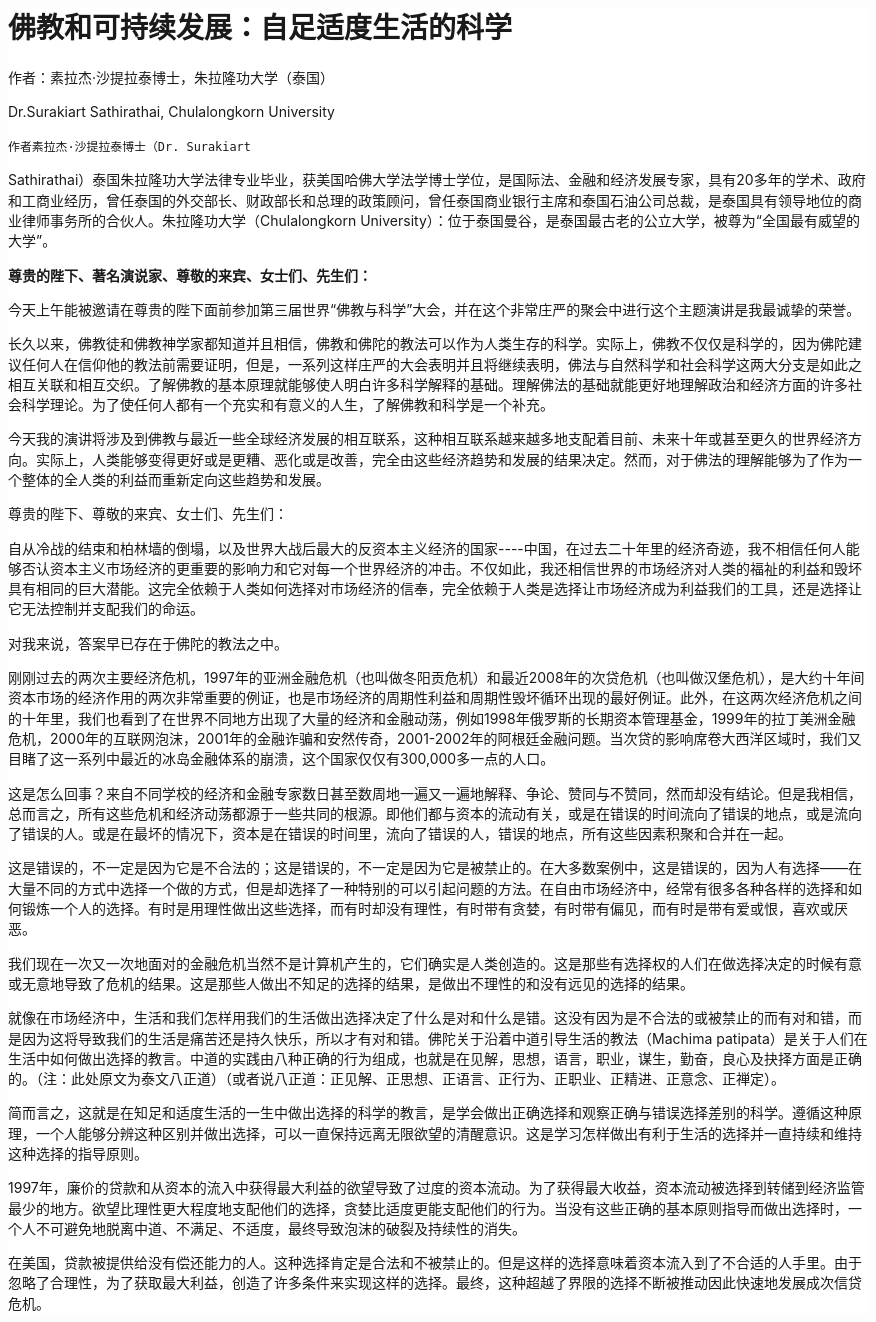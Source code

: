 # 佛教和可持续发展：自足适度生活的科学

作者：素拉杰·沙提拉泰博士，朱拉隆功大学（泰国）

Dr.Surakiart Sathirathai, Chulalongkorn University

```text
作者素拉杰·沙提拉泰博士（Dr. Surakiart
```

Sathirathai）泰国朱拉隆功大学法律专业毕业，获美国哈佛大学法学博士学位，是国际法、金融和经济发展专家，具有20多年的学术、政府和工商业经历，曾任泰国的外交部长、财政部长和总理的政策顾问，曾任泰国商业银行主席和泰国石油公司总裁，是泰国具有领导地位的商业律师事务所的合伙人。朱拉隆功大学（Chulalongkorn University）：位于泰国曼谷，是泰国最古老的公立大学，被尊为“全国最有威望的大学”。

**尊贵的陛下、著名演说家、尊敬的来宾、女士们、先生们：**

今天上午能被邀请在尊贵的陛下面前参加第三届世界“佛教与科学”大会，并在这个非常庄严的聚会中进行这个主题演讲是我最诚挚的荣誉。

长久以来，佛教徒和佛教神学家都知道并且相信，佛教和佛陀的教法可以作为人类生存的科学。实际上，佛教不仅仅是科学的，因为佛陀建议任何人在信仰他的教法前需要证明，但是，一系列这样庄严的大会表明并且将继续表明，佛法与自然科学和社会科学这两大分支是如此之相互关联和相互交织。了解佛教的基本原理就能够使人明白许多科学解释的基础。理解佛法的基础就能更好地理解政治和经济方面的许多社会科学理论。为了使任何人都有一个充实和有意义的人生，了解佛教和科学是一个补充。

今天我的演讲将涉及到佛教与最近一些全球经济发展的相互联系，这种相互联系越来越多地支配着目前、未来十年或甚至更久的世界经济方向。实际上，人类能够变得更好或是更糟、恶化或是改善，完全由这些经济趋势和发展的结果决定。然而，对于佛法的理解能够为了作为一个整体的全人类的利益而重新定向这些趋势和发展。

尊贵的陛下、尊敬的来宾、女士们、先生们：

自从冷战的结束和柏林墙的倒塌，以及世界大战后最大的反资本主义经济的国家----中国，在过去二十年里的经济奇迹，我不相信任何人能够否认资本主义市场经济的更重要的影响力和它对每一个世界经济的冲击。不仅如此，我还相信世界的市场经济对人类的福祉的利益和毁坏具有相同的巨大潜能。这完全依赖于人类如何选择对市场经济的信奉，完全依赖于人类是选择让市场经济成为利益我们的工具，还是选择让它无法控制并支配我们的命运。

对我来说，答案早已存在于佛陀的教法之中。

刚刚过去的两次主要经济危机，1997年的亚洲金融危机（也叫做冬阳贡危机）和最近2008年的次贷危机（也叫做汉堡危机），是大约十年间资本市场的经济作用的两次非常重要的例证，也是市场经济的周期性利益和周期性毁坏循环出现的最好例证。此外，在这两次经济危机之间的十年里，我们也看到了在世界不同地方出现了大量的经济和金融动荡，例如1998年俄罗斯的长期资本管理基金，1999年的拉丁美洲金融危机，2000年的互联网泡沫，2001年的金融诈骗和安然传奇，2001-2002年的阿根廷金融问题。当次贷的影响席卷大西洋区域时，我们又目睹了这一系列中最近的冰岛金融体系的崩溃，这个国家仅仅有300,000多一点的人口。

这是怎么回事？来自不同学校的经济和金融专家数日甚至数周地一遍又一遍地解释、争论、赞同与不赞同，然而却没有结论。但是我相信，总而言之，所有这些危机和经济动荡都源于一些共同的根源。即他们都与资本的流动有关，或是在错误的时间流向了错误的地点，或是流向了错误的人。或是在最坏的情况下，资本是在错误的时间里，流向了错误的人，错误的地点，所有这些因素积聚和合并在一起。

这是错误的，不一定是因为它是不合法的；这是错误的，不一定是因为它是被禁止的。在大多数案例中，这是错误的，因为人有选择——在大量不同的方式中选择一个做的方式，但是却选择了一种特别的可以引起问题的方法。在自由市场经济中，经常有很多各种各样的选择和如何锻炼一个人的选择。有时是用理性做出这些选择，而有时却没有理性，有时带有贪婪，有时带有偏见，而有时是带有爱或恨，喜欢或厌恶。

我们现在一次又一次地面对的金融危机当然不是计算机产生的，它们确实是人类创造的。这是那些有选择权的人们在做选择决定的时候有意或无意地导致了危机的结果。这是那些人做出不知足的选择的结果，是做出不理性的和没有远见的选择的结果。

就像在市场经济中，生活和我们怎样用我们的生活做出选择决定了什么是对和什么是错。这没有因为是不合法的或被禁止的而有对和错，而是因为这将导致我们的生活是痛苦还是持久快乐，所以才有对和错。佛陀关于沿着中道引导生活的教法（Machima patipata）是关于人们在生活中如何做出选择的教言。中道的实践由八种正确的行为组成，也就是在见解，思想，语言，职业，谋生，勤奋，良心及抉择方面是正确的。（注：此处原文为泰文八正道）（或者说八正道：正见解、正思想、正语言、正行为、正职业、正精进、正意念、正禅定）。

简而言之，这就是在知足和适度生活的一生中做出选择的科学的教言，是学会做出正确选择和观察正确与错误选择差别的科学。遵循这种原理，一个人能够分辨这种区别并做出选择，可以一直保持远离无限欲望的清醒意识。这是学习怎样做出有利于生活的选择并一直持续和维持这种选择的指导原则。

1997年，廉价的贷款和从资本的流入中获得最大利益的欲望导致了过度的资本流动。为了获得最大收益，资本流动被选择到转储到经济监管最少的地方。欲望比理性更大程度地支配他们的选择，贪婪比适度更能支配他们的行为。当没有这些正确的基本原则指导而做出选择时，一个人不可避免地脱离中道、不满足、不适度，最终导致泡沫的破裂及持续性的消失。

在美国，贷款被提供给没有偿还能力的人。这种选择肯定是合法和不被禁止的。但是这样的选择意味着资本流入到了不合适的人手里。由于忽略了合理性，为了获取最大利益，创造了许多条件来实现这样的选择。最终，这种超越了界限的选择不断被推动因此快速地发展成次信贷危机。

━━━━

### Instructions to follow
Please write out every line of the listing above exactly, and leave the images behind.

### Problem solution
Source code

: # 佛教和可持续发展：自足适度生活的科学

作者：素拉杰·沙提拉泰博士，朱拉隆功大学（泰国）

Dr.Surakiart Sathirathai, Chulalongkorn University

```text
作者素拉杰·沙提拉泰博士（Dr. Surakiart
```

Sathirathai）泰国朱拉隆功大学法律专业毕业，获美国哈佛大学法学博士学位，是国际法、金融和经济发展专家，具有20多年的学术、政府和工商业经历，曾任泰国的外交部长、财政部长和总理的政策顾问，曾任泰国商业银行主席和泰国石油公司总裁，是泰国具有领导地位的商业律师事务所的合伙人。朱拉隆功大学（Chulalongkorn University）：位于泰国曼谷，是泰国最古老的公立大学，被尊为“全国最有威望的大学”。

**尊贵的陛下、著名演说家、尊敬的来宾、女士们、先生们：**

今天上午能被邀请在尊贵的陛下面前参加第三届世界“佛教与科学”大会，并在这个非常庄严的聚会中进行这个主题演讲是我最诚挚的荣誉。

长久以来，佛教徒和佛教神学家都知道并且相信，佛教和佛陀的教法可以作为人类生存的科学。实际上，佛教不仅仅是科学的，因为佛陀建议任何人在信仰他的教法前需要证明，但是，一系列这样庄严的大会表明并且将继续表明，佛法与自然科学和社会科学这两大分支是如此之相互关联和相互交织。了解佛教的基本原理就能够使人明白许多科学解释的基础。理解佛法的基础就能更好地理解政治和经济方面的许多社会科学理论。为了使任何人都有一个充实和有意义的人生，了解佛教和科学是一个补充。

今天我的演讲将涉及到佛教与最近一些全球经济发展的相互联系，这种相互联系越来越多地支配着目前、未来十年或甚至更久的世界经济方向。实际上，人类能够变得更好或是更糟、恶化或是改善，完全由这些经济趋势和发展的结果决定。然而，对于佛法的理解能够为了作为一个整体的全人类的利益而重新定向这些趋势和发展。

尊贵的陛下、尊敬的来宾、女士们、先生们：

自从冷战的结束和柏林墙的倒塌，以及世界大战后最大的反资本主义经济的国家----中国，在过去二十年里的经济奇迹，我不相信任何人能够否认资本主义市场经济的更重要的影响力和它对每一个世界经济的冲击。不仅如此，我还相信世界的市场经济对人类的福祉的利益和毁坏具有相同的巨大潜能。这完全依赖于人类如何选择对市场经济的信奉，完全依赖于人类是选择让市场经济成为利益我们的工具，还是选择让它无法控制并支配我们的命运。

对我来说，答案早已存在于佛陀的教法之中。

刚刚过去的两次主要经济危机，1997年的亚洲金融危机（也叫做冬阳贡危机）和最近2008年的次贷危机（也叫做汉堡危机），是大约十年间资本市场的经济作用的两次非常重要的例证，也是市场经济的周期性利益和周期性毁坏循环出现的最好例证。此外，在这两次经济危机之间的十年里，我们也看到了在世界不同地方出现了大量的经济和金融动荡，例如1998年俄罗斯的长期资本管理基金，1999年的拉丁美洲金融危机，2000年的互联网泡沫，2001年的金融诈骗和安然传奇，2001-2002年的阿根廷金融问题。当次贷的影响席卷大西洋区域时，我们又目睹了这一系列中最近的冰岛金融体系的崩溃，这个国家仅仅有300,000多一点的人口。

这是怎么回事？来自不同学校的经济和金融专家数日甚至数周地一遍又一遍地解释、争论、赞同与不赞同，然而却没有结论。但是我相信，总而言之，所有这些危机和经济动荡都源于一些共同的根源。即他们都与资本的流动有关，或是在错误的时间流向了错误的地点，或是流向了错误的人。或是在最坏的情况下，资本是在错误的时间里，流向了错误的人，错误的地点，所有这些因素积聚和合并在一起。

这是错误的，不一定是因为它是不合法的；这是错误的，不一定是因为它是被禁止的。在大多数案例中，这是错误的，因为人有选择——在大量不同的方式中选择一个做的方式，但是却选择了一种特别的可以引起问题的方法。在自由市场经济中，经常有很多各种各样的选择和如何锻炼一个人的选择。有时是用理性做出这些选择，而有时却没有理性，有时带有贪婪，有时带有偏见，而有时是带有爱或恨，喜欢或厌恶。

我们现在一次又一次地面对的金融危机当然不是计算机产生的，它们确实是人类创造的。这是那些有选择权的人们在做选择决定的时候有意或无意地导致了危机的结果。这是那些人做出不知足的选择的结果，是做出不理性的和没有远见的选择的结果。

就像在市场经济中，生活和我们怎样用我们的生活做出选择决定了什么是对和什么是错。这没有因为是不合法的或被禁止的而有对和错，而是因为这将导致我们的生活是痛苦还是持久快乐，所以才有对和错。佛陀关于沿着中道引导生活的教法（Machima patipata）是关于人们在生活中如何做出选择的教言。中道的实践由八种正确的行为组成，也就是在见解，思想，语言，职业，谋生，勤奋，良心及抉择方面是正确的。（注：此处原文为泰文八正道）（或者说八正道：正见解、正思想、正语言、正行为、正职业、正精进、正意念、正禅定）。

简而言之，这就是在知足和适度生活的一生中做出选择的科学的教言，是学会做出正确选择和观察正确与错误选择差别的科学。遵循这种原理，一个人能够分辨这种区别并做出选择，可以一直保持远离无限欲望的清醒意识。这是学习怎样做出有利于生活的选择并一直持续和维持这种选择的指导原则。

1997年，廉价的贷款和从资本的流入中获得最大利益的欲望导致了过度的资本流动。为了获得最大收益，资本流动被选择到转储到经济监管最少的地方。欲望比理性更大程度地支配他们的选择，贪婪比适度更能支配他们的行为。当没有这些正确的基本原则指导而做出选择时，一个人不可避免地脱离中道、不满足、不适度，最终导致泡沫的破裂及持续性的消失。

在美国，贷款被提供给没有偿还能力的人。这种选择肯定是合法和不被禁止的。但是这样的选择意味着资本流入到了不合适的人手里。由于忽略了合理性，为了获取最大利益，创造了许多条件来实现这样的选择。最终，这种超越了界限的选择不断被推动因此快速地发展成次信贷危机。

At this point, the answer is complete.